## DIRECTIONS
Working from the data below, write out exactly the lines from its first through the line that contains "the context-sensitive grammar.", both ends included and pictures omitted.

## GIVEN INFORMATION
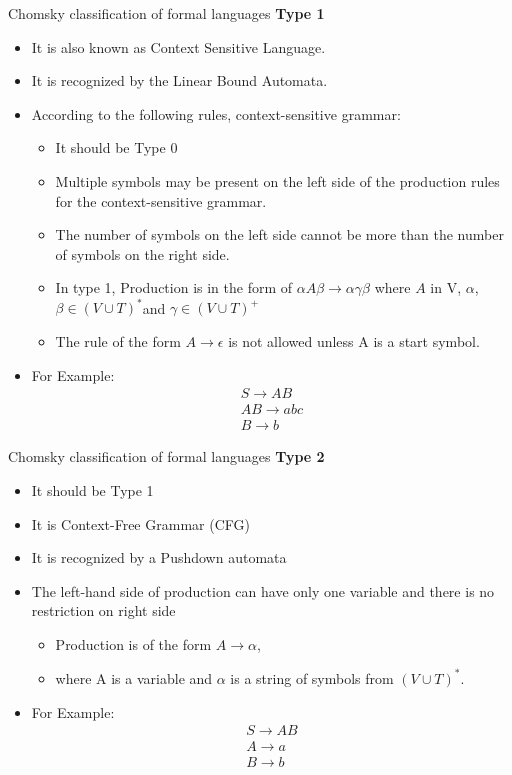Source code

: \documentclass{beamer}
\begin{document}
\begin{frame}{Chomsky classification of formal languages}
	\textbf{Type 1}
	\begin{itemize}
		\item It is also known as Context Sensitive Language.
		 \item It is recognized by the Linear Bound Automata.
		 \item According to the following rules, context-sensitive grammar:
		 \begin{itemize}
		 	\item It should be Type 0
		 	\item Multiple symbols may be present on the left side of the production rules for the context-sensitive grammar.
		 	\item The number of symbols on the left side cannot be more than the number of symbols on the right side.
		 	\item In type 1, Production is in the form of $\alpha A \beta \rightarrow \alpha \gamma \beta$ where $A$ in V, $\alpha$, $\beta \in (V\cup T)^*$and $\gamma \in  (V \cup T)^+$
		 	\item The rule of the form $A \rightarrow \epsilon$ is not allowed unless A is a start symbol.
		 \end{itemize}
	 \item For Example:
	 \begin{eqnarray*}
	 	S \rightarrow AB \\
	 	AB \rightarrow abc \\
	 	B \rightarrow b
	 \end{eqnarray*}
	\end{itemize}
	
\end{frame}
\begin{frame}{Chomsky classification of formal languages}
	\textbf{Type 2}
	\begin{itemize}
		\item It should be Type 1
		\item It is Context-Free Grammar (CFG)
		\item It is recognized by a Pushdown automata
		\item The left-hand side of production can have only one variable and there is no restriction on right side
		\begin{itemize}
			\item  Production is of the form $A \rightarrow \alpha$,
			\item where A is a variable and $\alpha$ is a string of symbols from $(V \cup T)^*$.
		\end{itemize}
		\item For Example:
		\begin{eqnarray*}
		S \rightarrow AB \\
		A \rightarrow a \\
		B \rightarrow b
		\end{eqnarray*}
	\end{itemize}
	
\end{frame}
\end{document}
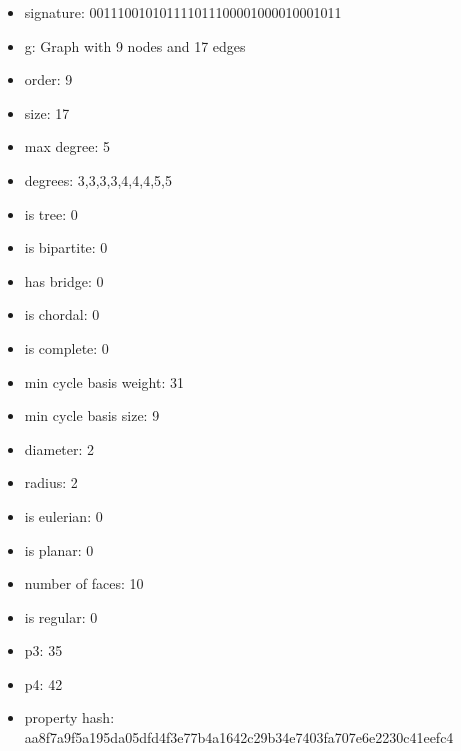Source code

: \newpage
\begin{figure}
\end{figure}
\begin{itemize}
\item signature: 001110010101111011100001000010001011
\item g: Graph with 9 nodes and 17 edges
\item order: 9
\item size: 17
\item max degree: 5
\item degrees: 3,3,3,3,4,4,4,5,5
\item is tree: 0
\item is bipartite: 0
\item has bridge: 0
\item is chordal: 0
\item is complete: 0
\item min cycle basis weight: 31
\item min cycle basis size: 9
\item diameter: 2
\item radius: 2
\item is eulerian: 0
\item is planar: 0
\item number of faces: 10
\item is regular: 0
\item p3: 35
\item p4: 42
\item property hash: aa8f7a9f5a195da05dfd4f3e77b4a1642c29b34e7403fa707e6e2230c41eefc4
\end{itemize}
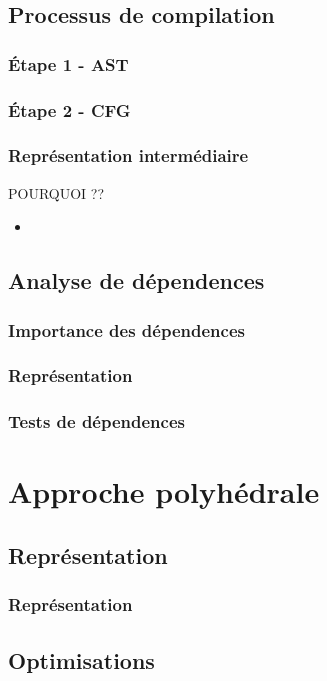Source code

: \documentclass{beamer}
\begin{document}
\subsection{Processus de compilation}
\begin{frame}
\frametitle{Étape 1 - AST}

\end{frame}

\begin{frame}
\frametitle{Étape 2 - CFG}

\end{frame}

\begin{frame}
\frametitle{Représentation intermédiaire}
POURQUOI ??
\begin{itemize}
\item 
\end{itemize}
\end{frame}

\subsection{Analyse de dépendences}
\begin{frame}
\frametitle{Importance des dépendences}

\end{frame}

\begin{frame}
\frametitle{Représentation}

\end{frame}

\begin{frame}
\frametitle{Tests de dépendences}

\end{frame}

\section{Approche polyhédrale}
\subsection{Représentation}
\begin{frame}
\frametitle{Représentation}

\end{frame}

\subsection{Optimisations}
\end{document}
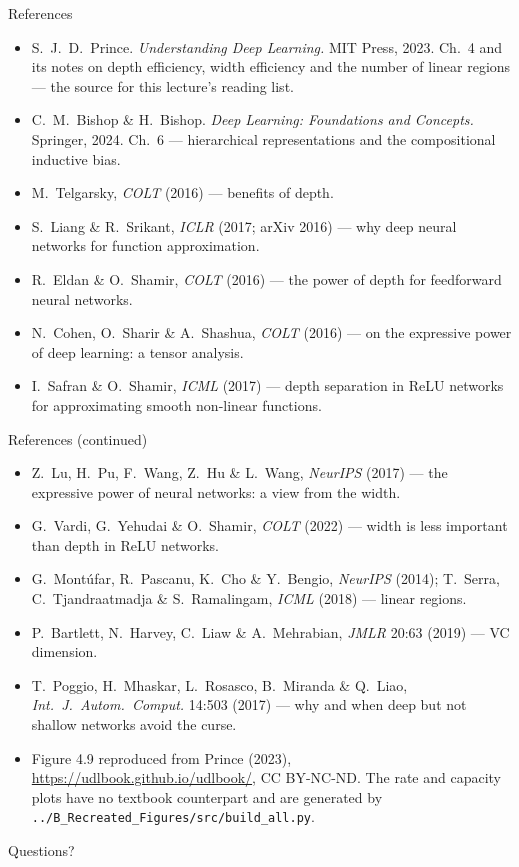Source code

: \documentclass[aspectratio=169, 11pt]{beamer}
\newcommand{\nosrc}{}       %
\begin{document}
\begin{frame}{References}
  \nosrc
  \scriptsize
  \begin{itemize}\setlength{\itemsep}{1pt}
    \item S.~J.~D.~Prince. \textit{Understanding Deep Learning.}
          MIT Press, 2023. Ch.~4 and its notes on depth efficiency,
          width efficiency and the number of linear regions --- the
          source for this lecture's reading list.
    \item C.~M.~Bishop \& H.~Bishop. \textit{Deep Learning: Foundations
          and Concepts.} Springer, 2024. Ch.~6 --- hierarchical
          representations and the compositional inductive bias.
    \item M.~Telgarsky, \textit{COLT} (2016) --- benefits of depth.
    \item S.~Liang \& R.~Srikant, \textit{ICLR} (2017; arXiv 2016) ---
          why deep neural networks for function approximation.
    \item R.~Eldan \& O.~Shamir, \textit{COLT} (2016) --- the power of
          depth for feedforward neural networks.
    \item N.~Cohen, O.~Sharir \& A.~Shashua, \textit{COLT} (2016) ---
          on the expressive power of deep learning: a tensor analysis.
    \item I.~Safran \& O.~Shamir, \textit{ICML} (2017) --- depth
          separation in ReLU networks for approximating smooth
          non-linear functions.
  \end{itemize}
\end{frame}

\begin{frame}{References (continued)}
  \nosrc
  \scriptsize
  \begin{itemize}\setlength{\itemsep}{1pt}
    \item Z.~Lu, H.~Pu, F.~Wang, Z.~Hu \& L.~Wang, \textit{NeurIPS}
          (2017) --- the expressive power of neural networks: a view
          from the width.
    \item G.~Vardi, G.~Yehudai \& O.~Shamir, \textit{COLT} (2022) ---
          width is less important than depth in ReLU networks.
    \item G.~Mont\'ufar, R.~Pascanu, K.~Cho \& Y.~Bengio,
          \textit{NeurIPS} (2014); T.~Serra, C.~Tjandraatmadja \&
          S.~Ramalingam, \textit{ICML} (2018) --- linear regions.
    \item P.~Bartlett, N.~Harvey, C.~Liaw \& A.~Mehrabian,
          \textit{JMLR} 20:63 (2019) --- VC dimension.
    \item T.~Poggio, H.~Mhaskar, L.~Rosasco, B.~Miranda \& Q.~Liao,
          \textit{Int.\ J.\ Autom.\ Comput.} 14:503 (2017) --- why and
          when deep but not shallow networks avoid the curse.
    \item Figure 4.9 reproduced from Prince (2023),
          \url{https://udlbook.github.io/udlbook/}, CC BY-NC-ND. The
          rate and capacity plots have no textbook counterpart and are
          generated by
          \texttt{../B\_Recreated\_Figures/src/build\_all.py}.
  \end{itemize}
\end{frame}

\begin{frame}[standout]
  \nosrc
  Questions?
\end{frame}
\end{document}
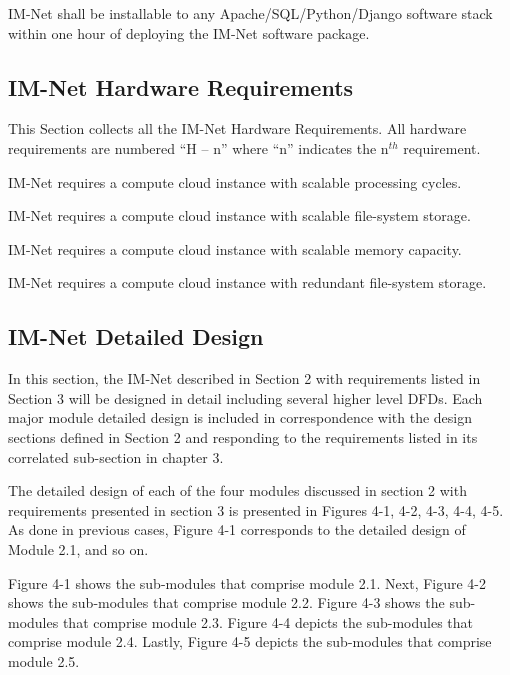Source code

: \documentclass[letterpaper,12pt]{article}
\newcounter{qcounter}							%
\newcommand{\Section}[1]{\section{#1} \setcounter{figure}{0}}
\begin{document}
{\begin{list}{NF -- :~}{}
\item  IM-Net shall be installable to any Apache/SQL/Python/Django software stack within one hour of deploying the IM-Net software package.

\end{list}

\textcolor{subsection}{\subsection{IM-Net Hardware Requirements}}

This Section collects all the IM-Net Hardware Requirements. All hardware requirements are numbered ``H -- n'' where ``n'' indicates the n${}^{th}$ requirement.

\begin{list}{H -- :~}{}

\item IM-Net requires a compute cloud instance with scalable processing cycles.

\item IM-Net requires a compute cloud instance with scalable file-system storage.

\item IM-Net requires a compute cloud instance with scalable memory capacity.

\item IM-Net requires a compute cloud instance with redundant file-system storage.

\end{list}

\eject

\textcolor{section}{\Section{IM-Net Detailed Design}}

In this section, the IM-Net described in Section 2 with requirements listed in Section 3 will be designed in detail including several higher level DFDs. Each major module detailed design is included in correspondence with the design sections defined in Section 2 and responding to the requirements listed in its correlated sub-section in chapter 3.

The detailed design of each of the four modules discussed in section 2 with requirements presented in section 3 is presented in Figures 4-1, 4-2, 4-3, 4-4, 4-5. As done in previous cases, Figure 4-1 corresponds to the detailed design of Module 2.1, and so on.

Figure 4-1 shows the sub-modules that comprise module 2.1. Next, Figure 4-2 shows the  sub-modules that comprise module 2.2. Figure 4-3 shows the sub-modules that comprise module 2.3. Figure 4-4 depicts the sub-modules that comprise module 2.4. Lastly, Figure 4-5 depicts the sub-modules that comprise module 2.5.

}
\end{document}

## REPLY TO THE EXERCISE
Source code

: \documentclass{beamer}
\begin{document}
\begin{frame}{Chomsky classification of formal languages}
	\textbf{Type 1}
	\begin{itemize}
		\item It is also known as Context Sensitive Language.
		 \item It is recognized by the Linear Bound Automata.
		 \item According to the following rules, context-sensitive grammar:
		 \begin{itemize}
		 	\item It should be Type 0
		 	\item Multiple symbols may be present on the left side of the production rules for the context-sensitive grammar.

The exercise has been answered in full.